Collected data
════════

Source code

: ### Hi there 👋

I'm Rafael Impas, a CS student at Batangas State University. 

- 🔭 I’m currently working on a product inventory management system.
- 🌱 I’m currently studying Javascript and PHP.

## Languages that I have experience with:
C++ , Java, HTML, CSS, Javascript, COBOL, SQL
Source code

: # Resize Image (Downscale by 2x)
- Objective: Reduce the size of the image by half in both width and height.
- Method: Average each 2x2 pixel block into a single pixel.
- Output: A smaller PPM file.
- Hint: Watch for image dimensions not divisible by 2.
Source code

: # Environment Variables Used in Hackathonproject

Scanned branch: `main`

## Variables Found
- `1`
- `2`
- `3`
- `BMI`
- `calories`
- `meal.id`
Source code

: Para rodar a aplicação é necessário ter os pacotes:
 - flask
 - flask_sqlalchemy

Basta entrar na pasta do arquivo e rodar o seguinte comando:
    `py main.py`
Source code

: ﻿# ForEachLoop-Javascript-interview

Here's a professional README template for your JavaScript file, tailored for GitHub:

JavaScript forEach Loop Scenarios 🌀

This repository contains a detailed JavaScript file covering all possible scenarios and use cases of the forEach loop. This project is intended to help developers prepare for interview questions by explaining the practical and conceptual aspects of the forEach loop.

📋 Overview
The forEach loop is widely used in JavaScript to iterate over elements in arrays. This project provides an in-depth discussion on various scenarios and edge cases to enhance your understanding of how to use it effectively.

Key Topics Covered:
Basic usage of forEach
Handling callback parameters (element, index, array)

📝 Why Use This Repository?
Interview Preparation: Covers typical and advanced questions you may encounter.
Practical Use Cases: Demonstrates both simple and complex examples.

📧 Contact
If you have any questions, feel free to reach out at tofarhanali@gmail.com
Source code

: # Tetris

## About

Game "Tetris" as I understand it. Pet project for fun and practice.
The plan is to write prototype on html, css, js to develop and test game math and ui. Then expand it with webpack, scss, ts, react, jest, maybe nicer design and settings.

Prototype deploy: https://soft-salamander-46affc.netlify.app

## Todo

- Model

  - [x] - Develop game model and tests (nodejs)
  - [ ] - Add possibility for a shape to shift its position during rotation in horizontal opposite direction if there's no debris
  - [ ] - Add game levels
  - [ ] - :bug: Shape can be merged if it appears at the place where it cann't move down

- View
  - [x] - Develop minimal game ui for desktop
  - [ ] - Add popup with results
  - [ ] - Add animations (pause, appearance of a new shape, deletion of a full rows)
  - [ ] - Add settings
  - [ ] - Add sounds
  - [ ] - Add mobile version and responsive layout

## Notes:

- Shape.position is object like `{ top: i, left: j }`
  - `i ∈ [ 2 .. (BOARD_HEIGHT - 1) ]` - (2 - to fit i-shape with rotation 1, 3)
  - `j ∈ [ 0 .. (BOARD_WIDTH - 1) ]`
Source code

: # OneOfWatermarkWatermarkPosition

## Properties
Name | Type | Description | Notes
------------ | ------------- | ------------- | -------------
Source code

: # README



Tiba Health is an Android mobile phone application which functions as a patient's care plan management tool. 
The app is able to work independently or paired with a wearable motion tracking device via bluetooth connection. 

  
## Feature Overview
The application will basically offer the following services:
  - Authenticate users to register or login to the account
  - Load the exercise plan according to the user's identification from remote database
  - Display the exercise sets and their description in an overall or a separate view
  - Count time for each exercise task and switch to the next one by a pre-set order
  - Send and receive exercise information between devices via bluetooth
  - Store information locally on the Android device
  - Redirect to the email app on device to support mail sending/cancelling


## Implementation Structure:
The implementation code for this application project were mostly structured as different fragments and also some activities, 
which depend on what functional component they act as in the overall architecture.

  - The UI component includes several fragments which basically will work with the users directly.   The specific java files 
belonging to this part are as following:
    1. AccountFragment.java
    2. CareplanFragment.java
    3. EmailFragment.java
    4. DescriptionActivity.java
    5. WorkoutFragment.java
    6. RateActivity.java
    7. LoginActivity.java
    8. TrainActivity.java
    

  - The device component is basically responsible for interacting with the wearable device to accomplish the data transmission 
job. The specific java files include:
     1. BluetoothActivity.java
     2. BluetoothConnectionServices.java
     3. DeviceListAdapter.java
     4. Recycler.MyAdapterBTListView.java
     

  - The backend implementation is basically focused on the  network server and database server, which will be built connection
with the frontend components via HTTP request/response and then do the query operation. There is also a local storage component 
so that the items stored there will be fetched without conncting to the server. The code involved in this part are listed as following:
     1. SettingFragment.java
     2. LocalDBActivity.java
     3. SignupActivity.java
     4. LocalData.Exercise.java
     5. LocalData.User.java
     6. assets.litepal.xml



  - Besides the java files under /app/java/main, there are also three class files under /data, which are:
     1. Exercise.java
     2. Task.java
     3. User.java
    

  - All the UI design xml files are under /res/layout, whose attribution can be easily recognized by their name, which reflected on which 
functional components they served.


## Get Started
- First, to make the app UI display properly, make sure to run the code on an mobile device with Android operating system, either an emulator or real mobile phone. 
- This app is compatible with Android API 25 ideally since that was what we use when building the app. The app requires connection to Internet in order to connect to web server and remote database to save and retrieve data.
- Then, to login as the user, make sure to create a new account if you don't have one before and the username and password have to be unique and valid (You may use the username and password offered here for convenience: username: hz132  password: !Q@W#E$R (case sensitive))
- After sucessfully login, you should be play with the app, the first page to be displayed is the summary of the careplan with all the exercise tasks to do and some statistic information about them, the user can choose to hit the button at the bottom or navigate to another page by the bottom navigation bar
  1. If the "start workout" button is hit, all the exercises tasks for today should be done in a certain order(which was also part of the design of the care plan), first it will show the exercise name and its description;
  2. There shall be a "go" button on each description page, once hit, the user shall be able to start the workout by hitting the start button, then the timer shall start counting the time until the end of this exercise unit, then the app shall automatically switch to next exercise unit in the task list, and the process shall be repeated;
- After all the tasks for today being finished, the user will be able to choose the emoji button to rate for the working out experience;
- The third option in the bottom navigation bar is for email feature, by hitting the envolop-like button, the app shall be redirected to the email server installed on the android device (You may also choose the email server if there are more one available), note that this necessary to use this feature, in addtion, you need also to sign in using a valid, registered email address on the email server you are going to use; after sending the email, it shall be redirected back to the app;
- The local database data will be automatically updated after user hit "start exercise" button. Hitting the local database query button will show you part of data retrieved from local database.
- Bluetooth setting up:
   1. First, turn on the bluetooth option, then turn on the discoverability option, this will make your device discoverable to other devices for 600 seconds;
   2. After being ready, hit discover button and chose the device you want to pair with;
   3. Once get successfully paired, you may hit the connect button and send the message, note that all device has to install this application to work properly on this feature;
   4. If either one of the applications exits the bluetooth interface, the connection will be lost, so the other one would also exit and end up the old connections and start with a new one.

════════

Work instruction: Transcribe every record above word for word.

Reply:
Source code

: ### Hi there 👋

I'm Rafael Impas, a CS student at Batangas State University. 

- 🔭 I’m currently working on a product inventory management system.
- 🌱 I’m currently studying Javascript and PHP.

## Languages that I have experience with:
C++ , Java, HTML, CSS, Javascript, COBOL, SQL
Source code

: # Resize Image (Downscale by 2x)
- Objective: Reduce the size of the image by half in both width and height.
- Method: Average each 2x2 pixel block into a single pixel.
- Output: A smaller PPM file.
- Hint: Watch for image dimensions not divisible by 2.
Source code

: # Environment Variables Used in Hackathonproject

Scanned branch: `main`

## Variables Found
- `1`
- `2`
- `3`
- `BMI`
- `calories`
- `meal.id`
Source code

: Para rodar a aplicação é necessário ter os pacotes:
 - flask
 - flask_sqlalchemy

Basta entrar na pasta do arquivo e rodar o seguinte comando:
    `py main.py`
Source code

: ﻿# ForEachLoop-Javascript-interview

Here's a professional README template for your JavaScript file, tailored for GitHub:

JavaScript forEach Loop Scenarios 🌀

This repository contains a detailed JavaScript file covering all possible scenarios and use cases of the forEach loop. This project is intended to help developers prepare for interview questions by explaining the practical and conceptual aspects of the forEach loop.

📋 Overview
The forEach loop is widely used in JavaScript to iterate over elements in arrays. This project provides an in-depth discussion on various scenarios and edge cases to enhance your understanding of how to use it effectively.

Key Topics Covered:
Basic usage of forEach
Handling callback parameters (element, index, array)

📝 Why Use This Repository?
Interview Preparation: Covers typical and advanced questions you may encounter.
Practical Use Cases: Demonstrates both simple and complex examples.

📧 Contact
If you have any questions, feel free to reach out at tofarhanali@gmail.com
Source code

: # Tetris

## About

Game "Tetris" as I understand it. Pet project for fun and practice.
The plan is to write prototype on html, css, js to develop and test game math and ui. Then expand it with webpack, scss, ts, react, jest, maybe nicer design and settings.

Prototype deploy: https://soft-salamander-46affc.netlify.app

## Todo

- Model

  - [x] - Develop game model and tests (nodejs)
  - [ ] - Add possibility for a shape to shift its position during rotation in horizontal opposite direction if there's no debris
  - [ ] - Add game levels
  - [ ] - :bug: Shape can be merged if it appears at the place where it cann't move down

- View
  - [x] - Develop minimal game ui for desktop
  - [ ] - Add popup with results
  - [ ] - Add animations (pause, appearance of a new shape, deletion of a full rows)
  - [ ] - Add settings
  - [ ] - Add sounds
  - [ ] - Add mobile version and responsive layout

## Notes:

- Shape.position is object like `{ top: i, left: j }`
  - `i ∈ [ 2 .. (BOARD_HEIGHT - 1) ]` - (2 - to fit i-shape with rotation 1, 3)
  - `j ∈ [ 0 .. (BOARD_WIDTH - 1) ]`
Source code

: # OneOfWatermarkWatermarkPosition

## Properties
Name | Type | Description | Notes
------------ | ------------- | ------------- | -------------
Source code

: # README



Tiba Health is an Android mobile phone application which functions as a patient's care plan management tool. 
The app is able to work independently or paired with a wearable motion tracking device via bluetooth connection. 

  
## Feature Overview
The application will basically offer the following services:
  - Authenticate users to register or login to the account
  - Load the exercise plan according to the user's identification from remote database
  - Display the exercise sets and their description in an overall or a separate view
  - Count time for each exercise task and switch to the next one by a pre-set order
  - Send and receive exercise information between devices via bluetooth
  - Store information locally on the Android device
  - Redirect to the email app on device to support mail sending/cancelling


## Implementation Structure:
The implementation code for this application project were mostly structured as different fragments and also some activities, 
which depend on what functional component they act as in the overall architecture.

  - The UI component includes several fragments which basically will work with the users directly.   The specific java files 
belonging to this part are as following:
    1. AccountFragment.java
    2. CareplanFragment.java
    3. EmailFragment.java
    4. DescriptionActivity.java
    5. WorkoutFragment.java
    6. RateActivity.java
    7. LoginActivity.java
    8. TrainActivity.java
    

  - The device component is basically responsible for interacting with the wearable device to accomplish the data transmission 
job. The specific java files include:
     1. BluetoothActivity.java
     2. BluetoothConnectionServices.java
     3. DeviceListAdapter.java
     4. Recycler.MyAdapterBTListView.java
     

  - The backend implementation is basically focused on the  network server and database server, which will be built connection
with the frontend components via HTTP request/response and then do the query operation. There is also a local storage component 
so that the items stored there will be fetched without conncting to the server. The code involved in this part are listed as following:
     1. SettingFragment.java
     2. LocalDBActivity.java
     3. SignupActivity.java
     4. LocalData.Exercise.java
     5. LocalData.User.java
     6. assets.litepal.xml



  - Besides the java files under /app/java/main, there are also three class files under /data, which are:
     1. Exercise.java
     2. Task.java
     3. User.java
    

  - All the UI design xml files are under /res/layout, whose attribution can be easily recognized by their name, which reflected on which 
functional components they served.


## Get Started
- First, to make the app UI display properly, make sure to run the code on an mobile device with Android operating system, either an emulator or real mobile phone. 
- This app is compatible with Android API 25 ideally since that was what we use when building the app. The app requires connection to Internet in order to connect to web server and remote database to save and retrieve data.
- Then, to login as the user, make sure to create a new account if you don't have one before and the username and password have to be unique and valid (You may use the username and password offered here for convenience: username: hz132  password: !Q@W#E$R (case sensitive))
- After sucessfully login, you should be play with the app, the first page to be displayed is the summary of the careplan with all the exercise tasks to do and some statistic information about them, the user can choose to hit the button at the bottom or navigate to another page by the bottom navigation bar
  1. If the "start workout" button is hit, all the exercises tasks for today should be done in a certain order(which was also part of the design of the care plan), first it will show the exercise name and its description;
  2. There shall be a "go" button on each description page, once hit, the user shall be able to start the workout by hitting the start button, then the timer shall start counting the time until the end of this exercise unit, then the app shall automatically switch to next exercise unit in the task list, and the process shall be repeated;
- After all the tasks for today being finished, the user will be able to choose the emoji button to rate for the working out experience;
- The third option in the bottom navigation bar is for email feature, by hitting the envolop-like button, the app shall be redirected to the email server installed on the android device (You may also choose the email server if there are more one available), note that this necessary to use this feature, in addtion, you need also to sign in using a valid, registered email address on the email server you are going to use; after sending the email, it shall be redirected back to the app;
- The local database data will be automatically updated after user hit "start exercise" button. Hitting the local database query button will show you part of data retrieved from local database.
- Bluetooth setting up:
   1. First, turn on the bluetooth option, then turn on the discoverability option, this will make your device discoverable to other devices for 600 seconds;
   2. After being ready, hit discover button and chose the device you want to pair with;
   3. Once get successfully paired, you may hit the connect button and send the message, note that all device has to install this application to work properly on this feature;
   4. If either one of the applications exits the bluetooth interface, the connection will be lost, so the other one would also exit and end up the old connections and start with a new one.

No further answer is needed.